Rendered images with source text
※ ※ ※
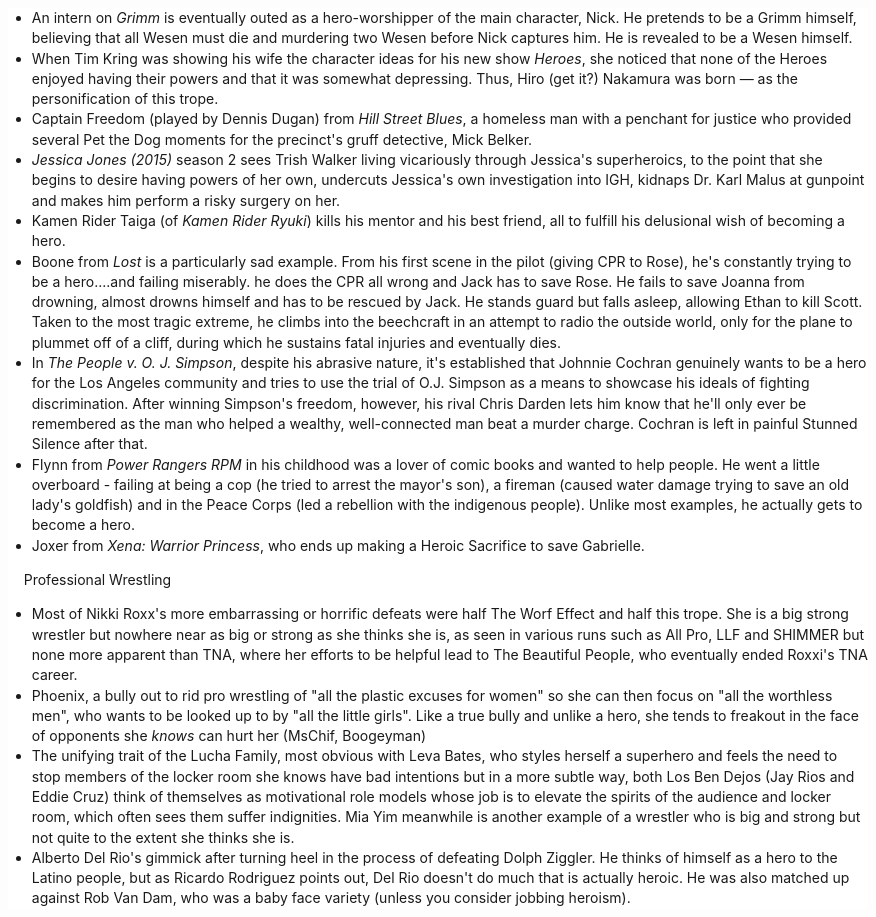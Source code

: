 -   An intern on _Grimm_ is eventually outed as a hero-worshipper of the main character, Nick. He pretends to be a Grimm himself, believing that all Wesen must die and murdering two Wesen before Nick captures him. He is revealed to be a Wesen himself.
-   When Tim Kring was showing his wife the character ideas for his new show _Heroes_, she noticed that none of the Heroes enjoyed having their powers and that it was somewhat depressing. Thus, Hiro (get it?) Nakamura was born — as the personification of this trope.
-   Captain Freedom (played by Dennis Dugan) from _Hill Street Blues_, a homeless man with a penchant for justice who provided several Pet the Dog moments for the precinct's gruff detective, Mick Belker.
-   _Jessica Jones (2015)_ season 2 sees Trish Walker living vicariously through Jessica's superheroics, to the point that she begins to desire having powers of her own, undercuts Jessica's own investigation into IGH, kidnaps Dr. Karl Malus at gunpoint and makes him perform a risky surgery on her.
-   Kamen Rider Taiga (of _Kamen Rider Ryuki_) kills his mentor and his best friend, all to fulfill his delusional wish of becoming a hero.
-   Boone from _Lost_ is a particularly sad example. From his first scene in the pilot (giving CPR to Rose), he's constantly trying to be a hero....and failing miserably. he does the CPR all wrong and Jack has to save Rose. He fails to save Joanna from drowning, almost drowns himself and has to be rescued by Jack. He stands guard but falls asleep, allowing Ethan to kill Scott. Taken to the most tragic extreme, he climbs into the beechcraft in an attempt to radio the outside world, only for the plane to plummet off of a cliff, during which he sustains fatal injuries and eventually dies.
-   In _The People v. O. J. Simpson_, despite his abrasive nature, it's established that Johnnie Cochran genuinely wants to be a hero for the Los Angeles community and tries to use the trial of O.J. Simpson as a means to showcase his ideals of fighting discrimination. After winning Simpson's freedom, however, his rival Chris Darden lets him know that he'll only ever be remembered as the man who helped a wealthy, well-connected man beat a murder charge. Cochran is left in painful Stunned Silence after that.
-   Flynn from _Power Rangers RPM_ in his childhood was a lover of comic books and wanted to help people. He went a little overboard - failing at being a cop (he tried to arrest the mayor's son), a fireman (caused water damage trying to save an old lady's goldfish) and in the Peace Corps (led a rebellion with the indigenous people). Unlike most examples, he actually gets to become a hero.
-   Joxer from _Xena: Warrior Princess_, who ends up making a Heroic Sacrifice to save Gabrielle.

    Professional Wrestling 

-   Most of Nikki Roxx's more embarrassing or horrific defeats were half The Worf Effect and half this trope. She is a big strong wrestler but nowhere near as big or strong as she thinks she is, as seen in various runs such as All Pro, LLF and SHIMMER but none more apparent than TNA, where her efforts to be helpful lead to The Beautiful People, who eventually ended Roxxi's TNA career.
-   Phoenix, a bully out to rid pro wrestling of "all the plastic excuses for women" so she can then focus on "all the worthless men", who wants to be looked up to by "all the little girls". Like a true bully and unlike a hero, she tends to freakout in the face of opponents she _knows_ can hurt her (MsChif, Boogeyman)
-   The unifying trait of the Lucha Family, most obvious with Leva Bates, who styles herself a superhero and feels the need to stop members of the locker room she knows have bad intentions but in a more subtle way, both Los Ben Dejos (Jay Rios and Eddie Cruz) think of themselves as motivational role models whose job is to elevate the spirits of the audience and locker room, which often sees them suffer indignities. Mia Yim meanwhile is another example of a wrestler who is big and strong but not quite to the extent she thinks she is.
-   Alberto Del Rio's gimmick after turning heel in the process of defeating Dolph Ziggler. He thinks of himself as a hero to the Latino people, but as Ricardo Rodriguez points out, Del Rio doesn't do much that is actually heroic. He was also matched up against Rob Van Dam, who was a baby face variety (unless you consider jobbing heroism).
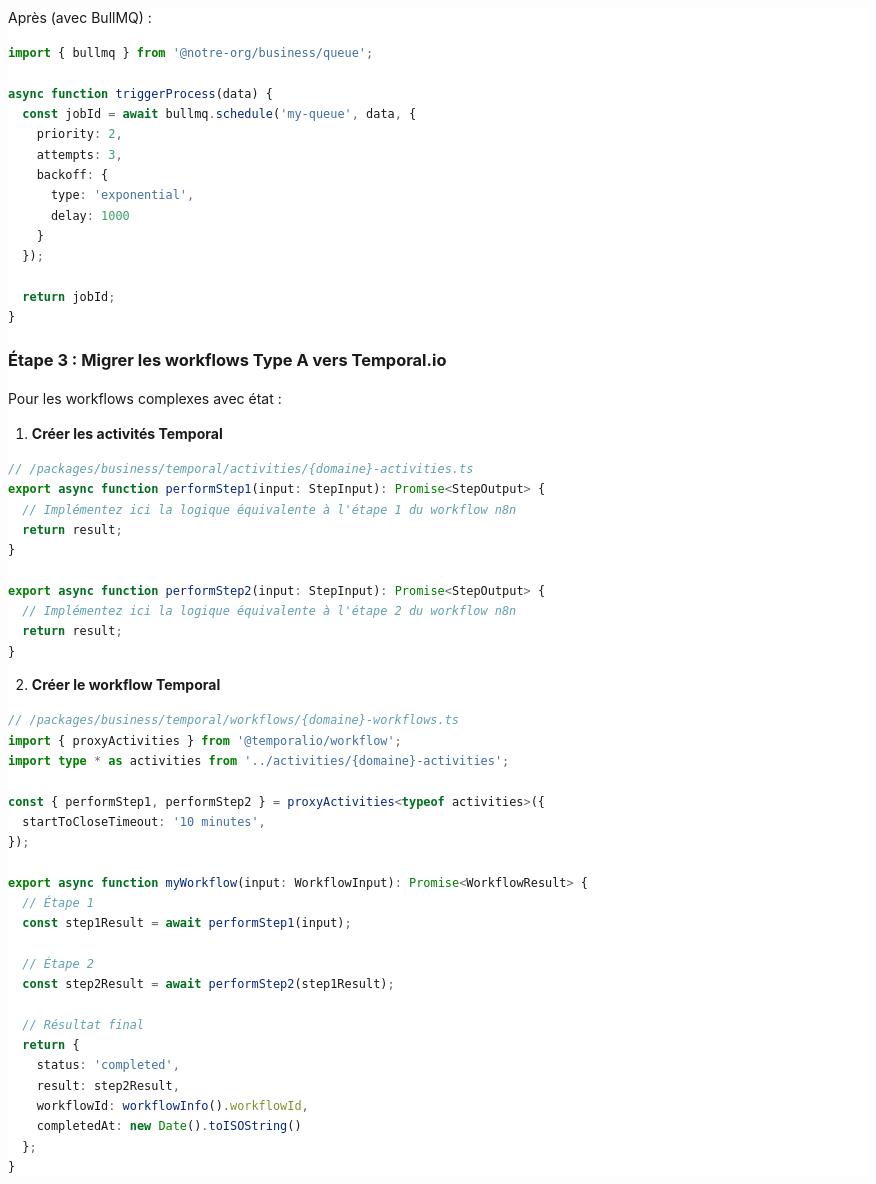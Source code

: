 Après (avec BullMQ) :
```typescript
import { bullmq } from '@notre-org/business/queue';

async function triggerProcess(data) {
  const jobId = await bullmq.schedule('my-queue', data, {
    priority: 2,
    attempts: 3,
    backoff: {
      type: 'exponential',
      delay: 1000
    }
  });

  return jobId;
}
```

### Étape 3 : Migrer les workflows Type A vers Temporal.io


Pour les workflows complexes avec état :

1. **Créer les activités Temporal**

```typescript
// /packages/business/temporal/activities/{domaine}-activities.ts
export async function performStep1(input: StepInput): Promise<StepOutput> {
  // Implémentez ici la logique équivalente à l'étape 1 du workflow n8n
  return result;
}

export async function performStep2(input: StepInput): Promise<StepOutput> {
  // Implémentez ici la logique équivalente à l'étape 2 du workflow n8n
  return result;
}
```

2. **Créer le workflow Temporal**

```typescript
// /packages/business/temporal/workflows/{domaine}-workflows.ts
import { proxyActivities } from '@temporalio/workflow';
import type * as activities from '../activities/{domaine}-activities';

const { performStep1, performStep2 } = proxyActivities<typeof activities>({
  startToCloseTimeout: '10 minutes',
});

export async function myWorkflow(input: WorkflowInput): Promise<WorkflowResult> {
  // Étape 1
  const step1Result = await performStep1(input);

  // Étape 2
  const step2Result = await performStep2(step1Result);

  // Résultat final
  return {
    status: 'completed',
    result: step2Result,
    workflowId: workflowInfo().workflowId,
    completedAt: new Date().toISOString()
  };
}
```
※ ※ ※
Task description: Write out all the entries again, word for word, and print no images.

Task solution:
Source code

: -   An intern on _Grimm_ is eventually outed as a hero-worshipper of the main character, Nick. He pretends to be a Grimm himself, believing that all Wesen must die and murdering two Wesen before Nick captures him. He is revealed to be a Wesen himself.
-   When Tim Kring was showing his wife the character ideas for his new show _Heroes_, she noticed that none of the Heroes enjoyed having their powers and that it was somewhat depressing. Thus, Hiro (get it?) Nakamura was born — as the personification of this trope.
-   Captain Freedom (played by Dennis Dugan) from _Hill Street Blues_, a homeless man with a penchant for justice who provided several Pet the Dog moments for the precinct's gruff detective, Mick Belker.
-   _Jessica Jones (2015)_ season 2 sees Trish Walker living vicariously through Jessica's superheroics, to the point that she begins to desire having powers of her own, undercuts Jessica's own investigation into IGH, kidnaps Dr. Karl Malus at gunpoint and makes him perform a risky surgery on her.
-   Kamen Rider Taiga (of _Kamen Rider Ryuki_) kills his mentor and his best friend, all to fulfill his delusional wish of becoming a hero.
-   Boone from _Lost_ is a particularly sad example. From his first scene in the pilot (giving CPR to Rose), he's constantly trying to be a hero....and failing miserably. he does the CPR all wrong and Jack has to save Rose. He fails to save Joanna from drowning, almost drowns himself and has to be rescued by Jack. He stands guard but falls asleep, allowing Ethan to kill Scott. Taken to the most tragic extreme, he climbs into the beechcraft in an attempt to radio the outside world, only for the plane to plummet off of a cliff, during which he sustains fatal injuries and eventually dies.
-   In _The People v. O. J. Simpson_, despite his abrasive nature, it's established that Johnnie Cochran genuinely wants to be a hero for the Los Angeles community and tries to use the trial of O.J. Simpson as a means to showcase his ideals of fighting discrimination. After winning Simpson's freedom, however, his rival Chris Darden lets him know that he'll only ever be remembered as the man who helped a wealthy, well-connected man beat a murder charge. Cochran is left in painful Stunned Silence after that.
-   Flynn from _Power Rangers RPM_ in his childhood was a lover of comic books and wanted to help people. He went a little overboard - failing at being a cop (he tried to arrest the mayor's son), a fireman (caused water damage trying to save an old lady's goldfish) and in the Peace Corps (led a rebellion with the indigenous people). Unlike most examples, he actually gets to become a hero.
-   Joxer from _Xena: Warrior Princess_, who ends up making a Heroic Sacrifice to save Gabrielle.

    Professional Wrestling 

-   Most of Nikki Roxx's more embarrassing or horrific defeats were half The Worf Effect and half this trope. She is a big strong wrestler but nowhere near as big or strong as she thinks she is, as seen in various runs such as All Pro, LLF and SHIMMER but none more apparent than TNA, where her efforts to be helpful lead to The Beautiful People, who eventually ended Roxxi's TNA career.
-   Phoenix, a bully out to rid pro wrestling of "all the plastic excuses for women" so she can then focus on "all the worthless men", who wants to be looked up to by "all the little girls". Like a true bully and unlike a hero, she tends to freakout in the face of opponents she _knows_ can hurt her (MsChif, Boogeyman)
-   The unifying trait of the Lucha Family, most obvious with Leva Bates, who styles herself a superhero and feels the need to stop members of the locker room she knows have bad intentions but in a more subtle way, both Los Ben Dejos (Jay Rios and Eddie Cruz) think of themselves as motivational role models whose job is to elevate the spirits of the audience and locker room, which often sees them suffer indignities. Mia Yim meanwhile is another example of a wrestler who is big and strong but not quite to the extent she thinks she is.
-   Alberto Del Rio's gimmick after turning heel in the process of defeating Dolph Ziggler. He thinks of himself as a hero to the Latino people, but as Ricardo Rodriguez points out, Del Rio doesn't do much that is actually heroic. He was also matched up against Rob Van Dam, who was a baby face variety (unless you consider jobbing heroism).
Source code

: Après (avec BullMQ) :
```typescript
import { bullmq } from '@notre-org/business/queue';

async function triggerProcess(data) {
  const jobId = await bullmq.schedule('my-queue', data, {
    priority: 2,
    attempts: 3,
    backoff: {
      type: 'exponential',
      delay: 1000
    }
  });

  return jobId;
}
```

### Étape 3 : Migrer les workflows Type A vers Temporal.io


Pour les workflows complexes avec état :

1. **Créer les activités Temporal**

```typescript
// /packages/business/temporal/activities/{domaine}-activities.ts
export async function performStep1(input: StepInput): Promise<StepOutput> {
  // Implémentez ici la logique équivalente à l'étape 1 du workflow n8n
  return result;
}

export async function performStep2(input: StepInput): Promise<StepOutput> {
  // Implémentez ici la logique équivalente à l'étape 2 du workflow n8n
  return result;
}
```

2. **Créer le workflow Temporal**

```typescript
// /packages/business/temporal/workflows/{domaine}-workflows.ts
import { proxyActivities } from '@temporalio/workflow';
import type * as activities from '../activities/{domaine}-activities';

const { performStep1, performStep2 } = proxyActivities<typeof activities>({
  startToCloseTimeout: '10 minutes',
});

export async function myWorkflow(input: WorkflowInput): Promise<WorkflowResult> {
  // Étape 1
  const step1Result = await performStep1(input);

  // Étape 2
  const step2Result = await performStep2(step1Result);

  // Résultat final
  return {
    status: 'completed',
    result: step2Result,
    workflowId: workflowInfo().workflowId,
    completedAt: new Date().toISOString()
  };
}
```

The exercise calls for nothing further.